Là encore, il faut veiller à ne pas déduire de ce qui précède une symétrie dans les dommages causés aux différents candidats. C'est à Jair Bolsonaro que l'impossibilité de faire la distinction entre mensonge et vérité importe. Il appartient comme Trump à la classe des tyrans bouffons ainsi théorisé Christian Salmon.[Ii] Ce type de tyran postmoderne nourrit et nourrit ses troupes de la dégradation du système et des institutions. Ils travaillent pour ridiculiser, se moquer et dégrader la démocratie. Pour un bolsonariste, comme pour un trumpiste, peu importe que l'information soit un mensonge. Dans la plupart des cas, il sait que c'est un mensonge. Car le mensonge ajoute : il vaut la force du coup porté contre « l'ennemi ». Plus l'information est calomnieuse, plus elle désarme « l'ennemi » et ses partisans.
L'apparence d'égalité des conditions pour que les meilleurs gagnent, soulignée par la réglementation stricte, n'est qu'apparence puisque le mensonge, la farce et la débauche ne sont pas interdits. Le dispositif discursif du débat télévisé, mis en scène par le ballon, a son fonctionnement pervers déguisé par la grandeur spatiale et la rigueur temporelle. L'espace et le temps s'articulent dans cette scène avec une esthétique futuriste revisitée, rappelant l'expressionnisme de Fritz Lang dans le film Métropole.
Dans le plan de caméra où le spectateur voit ce que Bonner voit, avec les candidats au loin assis poliment et prêts à être appelés dans l'arène, le véritable centre du pouvoir est révélé. Invisible comme il est, panoptique par tradition, c'est la puissance du réseau TV qui commande. Le réseau crée les règles, crée les dispositifs, crée les événements et on sait que, tout au long de notre histoire, il a même pu créer des candidats alors inconnus, faire disparaître des candidats favoris que le monde entier connaissait et décider du résultat des élections .

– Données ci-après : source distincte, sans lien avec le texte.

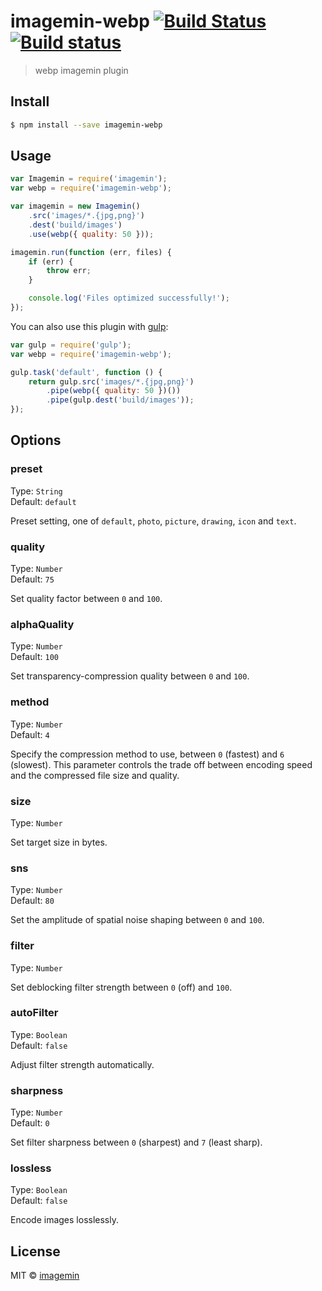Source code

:# imagemin-webp [![Build Status](http://img.shields.io/travis/imagemin/imagemin-webp.svg?style=flat)](https://travis-ci.org/imagemin/imagemin-webp) [![Build status](https://ci.appveyor.com/api/projects/status/erd3nf73djfm4gjp)](https://ci.appveyor.com/project/ShinnosukeWatanabe/imagemin-webp)

> webp imagemin plugin


## Install

```sh
$ npm install --save imagemin-webp
```


## Usage

```js
var Imagemin = require('imagemin');
var webp = require('imagemin-webp');

var imagemin = new Imagemin()
	.src('images/*.{jpg,png}')
	.dest('build/images')
	.use(webp({ quality: 50 }));

imagemin.run(function (err, files) {
	if (err) {
		throw err;
	}

	console.log('Files optimized successfully!');
});
```

You can also use this plugin with [gulp](http://gulpjs.com):

```js
var gulp = require('gulp');
var webp = require('imagemin-webp');

gulp.task('default', function () {
	return gulp.src('images/*.{jpg,png}')
		.pipe(webp({ quality: 50 })())
		.pipe(gulp.dest('build/images'));
});
```


## Options

### preset

Type: `String`  
Default: `default`

Preset setting, one of `default`, `photo`, `picture`, `drawing`, `icon` and `text`.

### quality

Type: `Number`  
Default: `75`

Set quality factor between `0` and `100`.

### alphaQuality

Type: `Number`  
Default: `100`

Set transparency-compression quality between `0` and `100`.

### method

Type: `Number`  
Default: `4`

Specify the compression method to use, between `0` (fastest) and `6` (slowest). This parameter controls the trade off between encoding speed and the compressed file size and quality.

### size

Type: `Number`  

Set target size in bytes.

### sns

Type: `Number`  
Default: `80`

Set the amplitude of spatial noise shaping between `0` and `100`.

### filter

Type: `Number`  

Set deblocking filter strength between `0` (off) and `100`.

### autoFilter

Type: `Boolean`  
Default: `false`  

Adjust filter strength automatically.

### sharpness

Type: `Number`  
Default: `0`

Set filter sharpness between `0` (sharpest) and `7` (least sharp).

### lossless

Type: `Boolean`  
Default: `false`

Encode images losslessly.


## License

MIT © [imagemin](https://github.com/imagemin)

Quant à la question de savoir quelle forme de débat romprait avec les vices du dispositif de pouvoir actuel, elle exigerait une réflexion plus large et assumée par les collectifs qui militent pour des temps nouveaux. Que la démocratie retrouve toute sa vigueur dans ce pays et que les erreurs passées, souvent mortelles, soient corrigées, notamment celles liées au pouvoir des médias hégémoniques et anti-démocratiques.
*Marilia Amorim est professeur à la retraite à l'Institut de psychologie de l'Université fédérale de Rio de Janeiro et à l'Université de Paris VIII. Auteur, entre autres livres de Petit Traité de la Bêtise Contemporaine [Petit Traité de la Bêtise Contemporaine] (Ed. Éres) (https://amzn.to/48du8zg).
notes
[I] BAKHTIN, M. Théorie du roman II. Les formes du temps et le chronotope, traduction de Paulo Bezerra, São Paulo, 2018, Ed. 34.
[Ii] Saumon, C. La tyrannie des bouffons. Sur le pouvoir grotesque. Paris, 2020, Éd. LLL (Les Liens qui Libèrent).